··· DATA SHOWN ···
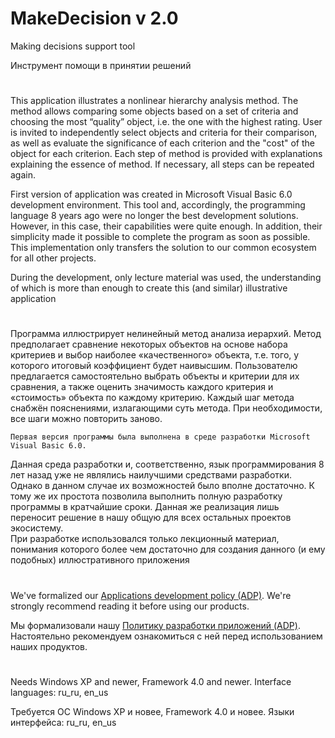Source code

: # MakeDecision v 2.0

Making decisions support tool

Инструмент помощи в принятии решений

#

This application illustrates a nonlinear hierarchy analysis method. The method allows comparing
some objects based on a set of criteria and choosing the most “quality” object, i.e. the one
with the highest rating. User is invited to independently select objects and criteria for their
comparison, as well as evaluate the significance of each criterion and the "cost" of the object
for each criterion. Each step of method is provided with explanations explaining the essence of
method. If necessary, all steps can be repeated again.

First version of application was created in Microsoft Visual Basic 6.0 development environment.
This tool and, accordingly, the programming language 8 years ago were no longer the best development
solutions. However, in this case, their capabilities were quite enough. In addition, their simplicity
made it possible to complete the program as soon as possible. This implementation only transfers
the solution to our common ecosystem for all other projects.

During the development, only lecture material was used, the understanding of which is more
than enough to create this (and similar) illustrative application

#

Программа иллюстрирует нелинейный метод анализа иерархий. Метод предполагает сравнение некоторых
объектов на основе набора критериев и выбор наиболее «качественного» объекта, т.е. того,
у которого итоговый коэффициент будет наивысшим. Пользователю предлагается самостоятельно выбрать
объекты и критерии для их сравнения, а также оценить значимость каждого критерия и «стоимость»
объекта по каждому критерию. Каждый шаг метода снабжён пояснениями, излагающими суть метода.
При необходимости, все шаги можно повторить заново.

    Первая версия программы была выполнена в среде разработки Microsoft Visual Basic 6.0.
Данная среда разработки и, соответственно, язык программирования 8 лет назад уже не являлись
наилучшими средствами разработки. Однако в данном случае их возможностей было вполне достаточно.
К тому же их простота позволила выполнить полную разработку программы в кратчайшие сроки.
Данная же реализация лишь переносит решение в нашу общую для всех остальных проектов экосистему.
\
    При разработке использовался только лекционный материал, понимания которого более чем достаточно
для создания данного (и ему подобных) иллюстративного приложения

#

We've formalized our [Applications development policy (ADP)](https://vk.com/@rdaaow_fupl-adp).
We're strongly recommend reading it before using our products.

Мы формализовали нашу [Политику разработки приложений (ADP)](https://vk.com/@rdaaow_fupl-adp).
Настоятельно рекомендуем ознакомиться с ней перед использованием наших продуктов.

#

Needs Windows XP and newer, Framework 4.0 and newer. Interface languages: ru_ru, en_us

Требуется ОС Windows XP и новее, Framework 4.0 и новее. Языки интерфейса: ru_ru, en_us
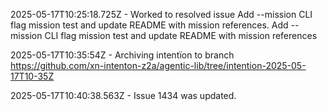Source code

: 2025-05-17T10:25:18.725Z - Worked to resolved issue Add --mission CLI flag mission test and update README with mission references. Add --mission CLI flag mission test and update README with mission references

2025-05-17T10:35:54Z - Archiving intentïon to branch https://github.com/xn-intenton-z2a/agentic-lib/tree/intention-2025-05-17T10-35Z

2025-05-17T10:40:38.563Z - Issue 1434 was updated.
···
WHAT IS EXPECTED |
Check each line above for the string "Basic" and copy those that have it.

THE ANSWER |
First version of application was created in Microsoft Visual Basic 6.0 development environment.
    Первая версия программы была выполнена в среде разработки Microsoft Visual Basic 6.0.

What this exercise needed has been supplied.